Exactly reproduce the data from its first line through the line with "the new account.", leaving out every line after it.

STUDY MATERIAL section start

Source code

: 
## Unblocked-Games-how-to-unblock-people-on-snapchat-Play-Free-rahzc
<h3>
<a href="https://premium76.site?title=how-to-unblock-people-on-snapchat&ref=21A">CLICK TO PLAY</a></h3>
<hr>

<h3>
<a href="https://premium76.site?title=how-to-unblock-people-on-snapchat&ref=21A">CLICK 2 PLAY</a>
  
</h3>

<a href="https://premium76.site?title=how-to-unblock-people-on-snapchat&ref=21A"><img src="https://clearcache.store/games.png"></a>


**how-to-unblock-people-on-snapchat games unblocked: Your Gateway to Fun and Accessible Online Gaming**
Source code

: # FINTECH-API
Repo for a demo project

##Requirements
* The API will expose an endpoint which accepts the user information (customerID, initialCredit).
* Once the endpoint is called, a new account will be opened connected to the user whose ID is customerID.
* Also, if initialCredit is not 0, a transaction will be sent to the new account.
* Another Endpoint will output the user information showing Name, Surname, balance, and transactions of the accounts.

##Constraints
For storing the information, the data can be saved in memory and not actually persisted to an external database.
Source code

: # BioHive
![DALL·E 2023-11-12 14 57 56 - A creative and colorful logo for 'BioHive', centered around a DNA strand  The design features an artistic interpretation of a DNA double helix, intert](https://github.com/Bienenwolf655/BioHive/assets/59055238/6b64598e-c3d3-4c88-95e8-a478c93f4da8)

STUDY MATERIAL section end

## SOLUTION
Source code

: 
## Unblocked-Games-how-to-unblock-people-on-snapchat-Play-Free-rahzc
<h3>
<a href="https://premium76.site?title=how-to-unblock-people-on-snapchat&ref=21A">CLICK TO PLAY</a></h3>
<hr>

<h3>
<a href="https://premium76.site?title=how-to-unblock-people-on-snapchat&ref=21A">CLICK 2 PLAY</a>
  
</h3>

<a href="https://premium76.site?title=how-to-unblock-people-on-snapchat&ref=21A"><img src="https://clearcache.store/games.png"></a>


**how-to-unblock-people-on-snapchat games unblocked: Your Gateway to Fun and Accessible Online Gaming**
Source code

: # FINTECH-API
Repo for a demo project

##Requirements
* The API will expose an endpoint which accepts the user information (customerID, initialCredit).
* Once the endpoint is called, a new account will be opened connected to the user whose ID is customerID.
* Also, if initialCredit is not 0, a transaction will be sent to the new account.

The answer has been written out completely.